Task instructions – Word for word, repeat the lines of the records from the one containing "Alba S.T. s.r.l. <http://www.alba.st/>" through the last line, both included.

(Beginning of Task input)

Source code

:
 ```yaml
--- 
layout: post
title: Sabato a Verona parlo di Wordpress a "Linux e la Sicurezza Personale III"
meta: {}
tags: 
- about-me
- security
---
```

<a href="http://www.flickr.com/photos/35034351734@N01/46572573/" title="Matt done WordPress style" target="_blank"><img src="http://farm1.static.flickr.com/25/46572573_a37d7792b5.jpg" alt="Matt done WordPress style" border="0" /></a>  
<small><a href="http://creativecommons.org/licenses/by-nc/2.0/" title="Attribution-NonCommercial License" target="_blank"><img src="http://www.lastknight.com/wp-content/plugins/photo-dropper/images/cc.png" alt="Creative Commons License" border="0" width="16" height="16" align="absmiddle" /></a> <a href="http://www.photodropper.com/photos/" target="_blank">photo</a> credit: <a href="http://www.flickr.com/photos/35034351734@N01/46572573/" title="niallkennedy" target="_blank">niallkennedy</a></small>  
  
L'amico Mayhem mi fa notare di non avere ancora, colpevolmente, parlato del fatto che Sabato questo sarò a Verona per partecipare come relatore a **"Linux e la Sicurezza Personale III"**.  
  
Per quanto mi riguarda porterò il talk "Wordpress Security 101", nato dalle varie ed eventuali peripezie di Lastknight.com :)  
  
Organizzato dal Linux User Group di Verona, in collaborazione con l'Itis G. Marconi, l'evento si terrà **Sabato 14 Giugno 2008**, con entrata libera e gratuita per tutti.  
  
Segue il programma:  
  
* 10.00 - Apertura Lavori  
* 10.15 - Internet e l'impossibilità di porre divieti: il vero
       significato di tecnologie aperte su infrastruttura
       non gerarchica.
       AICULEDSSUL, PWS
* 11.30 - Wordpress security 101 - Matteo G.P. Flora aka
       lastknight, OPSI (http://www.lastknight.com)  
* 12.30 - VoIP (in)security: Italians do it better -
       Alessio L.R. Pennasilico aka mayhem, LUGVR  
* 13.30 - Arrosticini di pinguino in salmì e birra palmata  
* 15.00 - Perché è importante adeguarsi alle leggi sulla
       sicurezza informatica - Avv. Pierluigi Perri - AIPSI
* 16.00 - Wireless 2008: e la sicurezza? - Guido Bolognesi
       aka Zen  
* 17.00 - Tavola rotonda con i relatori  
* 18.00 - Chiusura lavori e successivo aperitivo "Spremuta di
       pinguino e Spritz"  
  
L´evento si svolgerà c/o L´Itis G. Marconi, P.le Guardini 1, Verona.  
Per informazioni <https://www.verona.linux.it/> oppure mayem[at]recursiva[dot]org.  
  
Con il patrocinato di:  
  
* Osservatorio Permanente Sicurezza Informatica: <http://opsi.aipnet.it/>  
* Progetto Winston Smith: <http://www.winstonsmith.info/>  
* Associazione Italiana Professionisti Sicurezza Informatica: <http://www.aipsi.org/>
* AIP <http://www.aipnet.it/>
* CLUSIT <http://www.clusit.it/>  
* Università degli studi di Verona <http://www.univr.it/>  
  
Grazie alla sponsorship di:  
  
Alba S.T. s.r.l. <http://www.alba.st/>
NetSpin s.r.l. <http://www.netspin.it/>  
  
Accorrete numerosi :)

(End of Task input)

Problem solution –
Alba S.T. s.r.l. <http://www.alba.st/>
NetSpin s.r.l. <http://www.netspin.it/>  
  
Accorrete numerosi :)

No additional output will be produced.